With images removed, transcribe each record exactly as it appears.
[Raw data — start]
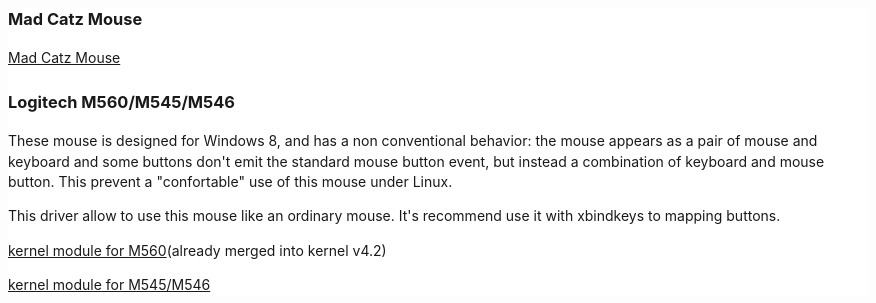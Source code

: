 ### Mad Catz Mouse

[Mad Catz Mouse](/index.php/Mad_Catz_Mouse "Mad Catz Mouse")

### Logitech M560/M545/M546

These mouse is designed for Windows 8, and has a non conventional behavior: the mouse appears as a pair of mouse and keyboard and some buttons don't emit the standard mouse button event, but instead a combination of keyboard and mouse button. This prevent a "confortable" use of this mouse under Linux.

This driver allow to use this mouse like an ordinary mouse. It's recommend use it with xbindkeys to mapping buttons.

[kernel module for M560](https://github.com/kreijack/logitech-m560)(already merged into kernel v4.2)

[kernel module for M545/M546](https://github.com/CzBiX/logitech-m560/tree/m545)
[Raw data — finish]
## Expected answer
Source code

: ### Mad Catz Mouse

[Mad Catz Mouse](/index.php/Mad_Catz_Mouse "Mad Catz Mouse")

### Logitech M560/M545/M546

These mouse is designed for Windows 8, and has a non conventional behavior: the mouse appears as a pair of mouse and keyboard and some buttons don't emit the standard mouse button event, but instead a combination of keyboard and mouse button. This prevent a "confortable" use of this mouse under Linux.

This driver allow to use this mouse like an ordinary mouse. It's recommend use it with xbindkeys to mapping buttons.

[kernel module for M560](https://github.com/kreijack/logitech-m560)(already merged into kernel v4.2)

[kernel module for M545/M546](https://github.com/CzBiX/logitech-m560/tree/m545)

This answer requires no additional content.